■ What is expected ■
Find the line with "Como forma de" and the line with "cada caso anterior;" in the entries below; output exactly those two lines, every line between them, and no others.

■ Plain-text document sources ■
=== Section Start ===
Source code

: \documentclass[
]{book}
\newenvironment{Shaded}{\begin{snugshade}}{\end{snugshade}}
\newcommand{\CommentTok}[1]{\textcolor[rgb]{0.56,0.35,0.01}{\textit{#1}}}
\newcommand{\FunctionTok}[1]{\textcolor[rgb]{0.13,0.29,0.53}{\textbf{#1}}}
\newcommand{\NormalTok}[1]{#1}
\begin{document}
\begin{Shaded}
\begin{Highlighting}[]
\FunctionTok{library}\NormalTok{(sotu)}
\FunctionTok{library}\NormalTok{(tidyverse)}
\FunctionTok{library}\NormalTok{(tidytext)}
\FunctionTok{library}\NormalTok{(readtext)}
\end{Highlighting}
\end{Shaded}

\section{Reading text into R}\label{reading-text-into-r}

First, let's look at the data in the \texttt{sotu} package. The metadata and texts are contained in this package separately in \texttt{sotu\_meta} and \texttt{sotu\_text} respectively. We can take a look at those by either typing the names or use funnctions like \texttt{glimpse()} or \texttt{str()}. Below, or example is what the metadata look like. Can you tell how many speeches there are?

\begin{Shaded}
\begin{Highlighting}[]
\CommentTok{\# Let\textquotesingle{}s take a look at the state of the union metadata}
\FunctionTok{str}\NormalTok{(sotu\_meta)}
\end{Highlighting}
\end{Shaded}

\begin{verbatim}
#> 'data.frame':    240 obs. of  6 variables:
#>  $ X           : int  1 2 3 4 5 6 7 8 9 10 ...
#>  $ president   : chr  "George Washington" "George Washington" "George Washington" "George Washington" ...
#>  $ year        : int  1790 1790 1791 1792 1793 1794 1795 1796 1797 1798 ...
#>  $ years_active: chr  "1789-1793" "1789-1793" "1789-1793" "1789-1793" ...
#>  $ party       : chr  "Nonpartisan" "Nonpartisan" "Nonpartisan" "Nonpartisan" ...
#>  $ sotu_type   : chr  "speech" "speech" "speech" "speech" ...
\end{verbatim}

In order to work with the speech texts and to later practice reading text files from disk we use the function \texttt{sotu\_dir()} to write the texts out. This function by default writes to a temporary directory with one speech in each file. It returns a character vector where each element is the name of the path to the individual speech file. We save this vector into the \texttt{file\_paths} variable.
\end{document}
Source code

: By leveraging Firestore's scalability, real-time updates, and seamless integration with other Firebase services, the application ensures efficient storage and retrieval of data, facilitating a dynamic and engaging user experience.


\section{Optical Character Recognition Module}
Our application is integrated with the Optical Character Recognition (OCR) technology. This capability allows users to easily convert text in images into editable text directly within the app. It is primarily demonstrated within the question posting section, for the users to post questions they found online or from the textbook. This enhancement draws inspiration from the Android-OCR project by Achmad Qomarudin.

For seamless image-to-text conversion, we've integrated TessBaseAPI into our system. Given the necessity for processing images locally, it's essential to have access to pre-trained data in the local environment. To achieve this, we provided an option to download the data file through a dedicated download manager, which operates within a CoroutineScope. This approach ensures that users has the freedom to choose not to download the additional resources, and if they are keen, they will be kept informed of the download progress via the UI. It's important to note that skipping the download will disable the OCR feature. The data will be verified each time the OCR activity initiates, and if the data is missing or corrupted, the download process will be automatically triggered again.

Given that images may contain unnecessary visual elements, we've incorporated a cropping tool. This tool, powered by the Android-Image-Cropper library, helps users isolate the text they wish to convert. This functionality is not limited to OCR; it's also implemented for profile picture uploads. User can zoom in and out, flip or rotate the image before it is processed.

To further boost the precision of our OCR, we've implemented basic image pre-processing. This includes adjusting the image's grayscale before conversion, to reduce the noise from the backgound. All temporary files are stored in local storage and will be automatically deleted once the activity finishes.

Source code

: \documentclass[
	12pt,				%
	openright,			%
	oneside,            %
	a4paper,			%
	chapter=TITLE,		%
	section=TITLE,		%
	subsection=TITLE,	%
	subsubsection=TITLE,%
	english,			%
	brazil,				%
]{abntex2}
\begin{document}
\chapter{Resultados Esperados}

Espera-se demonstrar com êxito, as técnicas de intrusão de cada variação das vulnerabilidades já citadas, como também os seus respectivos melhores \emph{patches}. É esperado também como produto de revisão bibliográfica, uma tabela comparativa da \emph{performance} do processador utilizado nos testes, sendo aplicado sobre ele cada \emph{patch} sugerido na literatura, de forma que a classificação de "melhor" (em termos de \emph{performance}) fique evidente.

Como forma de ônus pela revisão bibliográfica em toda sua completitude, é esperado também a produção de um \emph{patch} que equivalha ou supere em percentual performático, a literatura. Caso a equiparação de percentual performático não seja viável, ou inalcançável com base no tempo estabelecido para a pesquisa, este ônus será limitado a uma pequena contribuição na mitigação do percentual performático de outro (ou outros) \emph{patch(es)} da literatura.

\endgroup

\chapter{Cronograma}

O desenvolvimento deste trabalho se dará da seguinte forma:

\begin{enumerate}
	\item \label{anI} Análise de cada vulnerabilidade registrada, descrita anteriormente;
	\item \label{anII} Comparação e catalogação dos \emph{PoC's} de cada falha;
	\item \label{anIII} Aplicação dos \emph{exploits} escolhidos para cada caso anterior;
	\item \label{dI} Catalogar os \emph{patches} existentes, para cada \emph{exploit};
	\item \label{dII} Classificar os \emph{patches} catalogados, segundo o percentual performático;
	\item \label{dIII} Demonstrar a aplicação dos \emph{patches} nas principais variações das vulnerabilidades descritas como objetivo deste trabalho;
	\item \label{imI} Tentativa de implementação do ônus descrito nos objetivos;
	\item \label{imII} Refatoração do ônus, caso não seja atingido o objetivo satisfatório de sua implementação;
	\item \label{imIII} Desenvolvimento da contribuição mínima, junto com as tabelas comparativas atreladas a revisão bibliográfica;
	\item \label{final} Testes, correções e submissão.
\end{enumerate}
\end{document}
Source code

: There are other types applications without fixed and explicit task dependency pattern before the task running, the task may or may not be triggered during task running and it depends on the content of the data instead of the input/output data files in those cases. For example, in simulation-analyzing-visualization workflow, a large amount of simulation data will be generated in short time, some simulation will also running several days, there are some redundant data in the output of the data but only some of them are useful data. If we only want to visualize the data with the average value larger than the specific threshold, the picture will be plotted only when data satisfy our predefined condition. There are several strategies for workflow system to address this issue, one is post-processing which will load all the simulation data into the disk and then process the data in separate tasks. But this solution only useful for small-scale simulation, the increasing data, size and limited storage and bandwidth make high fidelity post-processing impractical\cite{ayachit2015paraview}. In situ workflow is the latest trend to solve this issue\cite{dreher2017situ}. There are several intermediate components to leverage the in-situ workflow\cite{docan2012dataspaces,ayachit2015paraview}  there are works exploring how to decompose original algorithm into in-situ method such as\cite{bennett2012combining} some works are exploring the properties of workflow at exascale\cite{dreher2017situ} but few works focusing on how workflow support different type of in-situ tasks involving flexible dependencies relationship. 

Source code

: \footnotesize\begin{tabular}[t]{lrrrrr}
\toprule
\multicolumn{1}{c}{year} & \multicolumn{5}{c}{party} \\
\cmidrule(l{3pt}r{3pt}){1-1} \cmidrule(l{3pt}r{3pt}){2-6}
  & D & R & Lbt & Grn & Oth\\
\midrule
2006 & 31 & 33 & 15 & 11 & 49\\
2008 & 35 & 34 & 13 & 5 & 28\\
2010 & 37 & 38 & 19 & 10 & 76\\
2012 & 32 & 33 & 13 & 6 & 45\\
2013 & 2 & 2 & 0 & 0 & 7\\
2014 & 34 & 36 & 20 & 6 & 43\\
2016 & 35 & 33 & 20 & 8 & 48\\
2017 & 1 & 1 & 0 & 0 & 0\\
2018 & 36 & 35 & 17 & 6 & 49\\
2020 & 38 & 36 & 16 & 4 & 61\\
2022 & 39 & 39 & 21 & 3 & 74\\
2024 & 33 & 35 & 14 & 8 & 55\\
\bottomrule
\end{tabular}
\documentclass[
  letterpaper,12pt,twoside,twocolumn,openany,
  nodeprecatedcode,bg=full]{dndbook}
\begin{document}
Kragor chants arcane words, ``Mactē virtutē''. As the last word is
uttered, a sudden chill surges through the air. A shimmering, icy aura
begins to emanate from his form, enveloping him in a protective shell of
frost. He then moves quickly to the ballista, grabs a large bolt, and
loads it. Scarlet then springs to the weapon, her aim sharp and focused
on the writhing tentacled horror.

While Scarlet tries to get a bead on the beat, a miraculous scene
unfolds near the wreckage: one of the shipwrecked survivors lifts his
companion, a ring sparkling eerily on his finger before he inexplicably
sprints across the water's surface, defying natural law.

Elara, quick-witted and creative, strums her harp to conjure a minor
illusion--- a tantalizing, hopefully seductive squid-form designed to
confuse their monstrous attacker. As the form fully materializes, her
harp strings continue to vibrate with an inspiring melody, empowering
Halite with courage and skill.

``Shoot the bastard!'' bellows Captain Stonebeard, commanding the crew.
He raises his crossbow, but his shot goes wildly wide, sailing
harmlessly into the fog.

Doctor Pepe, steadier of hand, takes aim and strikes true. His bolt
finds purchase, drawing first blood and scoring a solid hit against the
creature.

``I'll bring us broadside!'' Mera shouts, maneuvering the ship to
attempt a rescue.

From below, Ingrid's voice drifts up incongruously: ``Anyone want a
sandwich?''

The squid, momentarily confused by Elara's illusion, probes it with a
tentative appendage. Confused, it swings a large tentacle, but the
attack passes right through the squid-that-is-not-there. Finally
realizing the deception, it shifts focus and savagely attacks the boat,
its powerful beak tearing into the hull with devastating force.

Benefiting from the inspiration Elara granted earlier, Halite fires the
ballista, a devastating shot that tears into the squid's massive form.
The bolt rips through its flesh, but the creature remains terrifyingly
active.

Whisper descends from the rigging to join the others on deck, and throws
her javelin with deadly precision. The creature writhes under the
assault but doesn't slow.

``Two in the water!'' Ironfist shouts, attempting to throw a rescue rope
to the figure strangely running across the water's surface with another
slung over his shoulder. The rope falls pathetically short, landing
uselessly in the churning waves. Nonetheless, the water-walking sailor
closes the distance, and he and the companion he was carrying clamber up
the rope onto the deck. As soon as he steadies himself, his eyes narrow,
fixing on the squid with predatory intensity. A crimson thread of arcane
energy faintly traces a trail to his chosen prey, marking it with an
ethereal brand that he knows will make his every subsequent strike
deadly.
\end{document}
=== Section End ===
■ Solution to this problem ■
Como forma de ônus pela revisão bibliográfica em toda sua completitude, é esperado também a produção de um \emph{patch} que equivalha ou supere em percentual performático, a literatura. Caso a equiparação de percentual performático não seja viável, ou inalcançável com base no tempo estabelecido para a pesquisa, este ônus será limitado a uma pequena contribuição na mitigação do percentual performático de outro (ou outros) \emph{patch(es)} da literatura.

\endgroup

\chapter{Cronograma}

O desenvolvimento deste trabalho se dará da seguinte forma:

\begin{enumerate}
	\item \label{anI} Análise de cada vulnerabilidade registrada, descrita anteriormente;
	\item \label{anII} Comparação e catalogação dos \emph{PoC's} de cada falha;
	\item \label{anIII} Aplicação dos \emph{exploits} escolhidos para cada caso anterior;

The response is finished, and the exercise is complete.